(Records from a collection)
##########

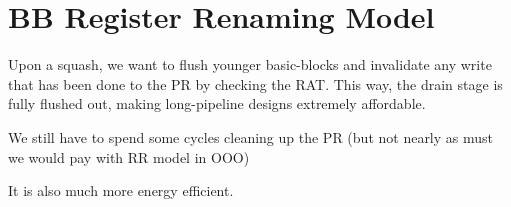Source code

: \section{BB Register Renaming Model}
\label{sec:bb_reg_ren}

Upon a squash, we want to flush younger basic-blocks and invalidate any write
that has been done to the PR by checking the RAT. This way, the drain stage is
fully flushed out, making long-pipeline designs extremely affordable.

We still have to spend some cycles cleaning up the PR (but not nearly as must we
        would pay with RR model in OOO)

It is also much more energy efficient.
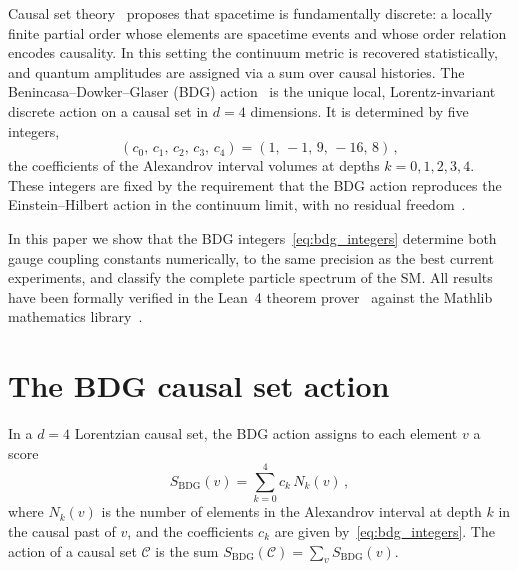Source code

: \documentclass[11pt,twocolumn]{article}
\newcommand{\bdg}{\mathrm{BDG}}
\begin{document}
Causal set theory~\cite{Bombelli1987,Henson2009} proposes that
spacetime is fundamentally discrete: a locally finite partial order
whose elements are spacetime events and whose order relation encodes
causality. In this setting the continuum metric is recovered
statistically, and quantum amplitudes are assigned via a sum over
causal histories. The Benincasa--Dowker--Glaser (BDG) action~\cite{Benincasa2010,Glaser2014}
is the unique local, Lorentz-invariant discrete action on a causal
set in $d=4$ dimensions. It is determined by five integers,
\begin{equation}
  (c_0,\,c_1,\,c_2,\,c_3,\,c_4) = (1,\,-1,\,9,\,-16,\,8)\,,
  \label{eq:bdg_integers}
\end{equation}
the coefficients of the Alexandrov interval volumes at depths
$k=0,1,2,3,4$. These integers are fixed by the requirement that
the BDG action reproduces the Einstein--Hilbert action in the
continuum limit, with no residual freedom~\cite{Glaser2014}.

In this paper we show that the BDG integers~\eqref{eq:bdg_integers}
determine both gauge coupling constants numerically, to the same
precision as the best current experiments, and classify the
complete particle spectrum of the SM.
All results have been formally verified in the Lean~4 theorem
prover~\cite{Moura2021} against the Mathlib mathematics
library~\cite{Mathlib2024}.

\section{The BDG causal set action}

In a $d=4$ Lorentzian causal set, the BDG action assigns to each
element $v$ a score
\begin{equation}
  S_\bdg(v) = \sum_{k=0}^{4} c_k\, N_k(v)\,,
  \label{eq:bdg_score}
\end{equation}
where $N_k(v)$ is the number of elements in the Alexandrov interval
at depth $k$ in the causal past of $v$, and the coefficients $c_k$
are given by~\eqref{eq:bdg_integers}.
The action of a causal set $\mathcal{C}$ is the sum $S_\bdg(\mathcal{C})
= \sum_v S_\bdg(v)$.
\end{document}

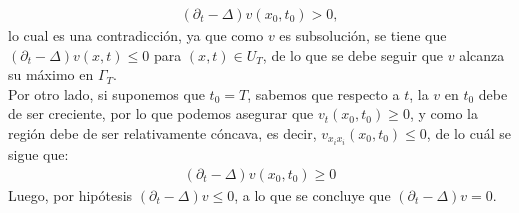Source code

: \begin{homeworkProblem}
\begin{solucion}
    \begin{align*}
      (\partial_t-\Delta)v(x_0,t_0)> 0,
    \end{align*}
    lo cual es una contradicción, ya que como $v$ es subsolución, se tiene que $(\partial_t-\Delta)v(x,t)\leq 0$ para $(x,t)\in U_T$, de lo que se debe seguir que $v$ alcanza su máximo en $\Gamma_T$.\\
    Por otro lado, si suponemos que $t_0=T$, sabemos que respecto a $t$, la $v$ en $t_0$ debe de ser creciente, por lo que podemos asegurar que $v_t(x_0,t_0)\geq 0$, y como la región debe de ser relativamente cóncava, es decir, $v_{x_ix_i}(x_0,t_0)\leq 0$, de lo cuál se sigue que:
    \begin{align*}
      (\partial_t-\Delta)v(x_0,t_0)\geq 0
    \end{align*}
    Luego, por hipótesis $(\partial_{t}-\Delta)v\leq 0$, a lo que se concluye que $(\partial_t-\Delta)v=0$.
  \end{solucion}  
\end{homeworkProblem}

##########

• **WHAT YOU NEED TO DO**:
Where a line in the records above contains the string "have", return that line.

• **COMPLETED EXERCISE**:
We still have to spend some cycles cleaning up the PR (but not nearly as must we
All results have been formally verified in the Lean~4 theorem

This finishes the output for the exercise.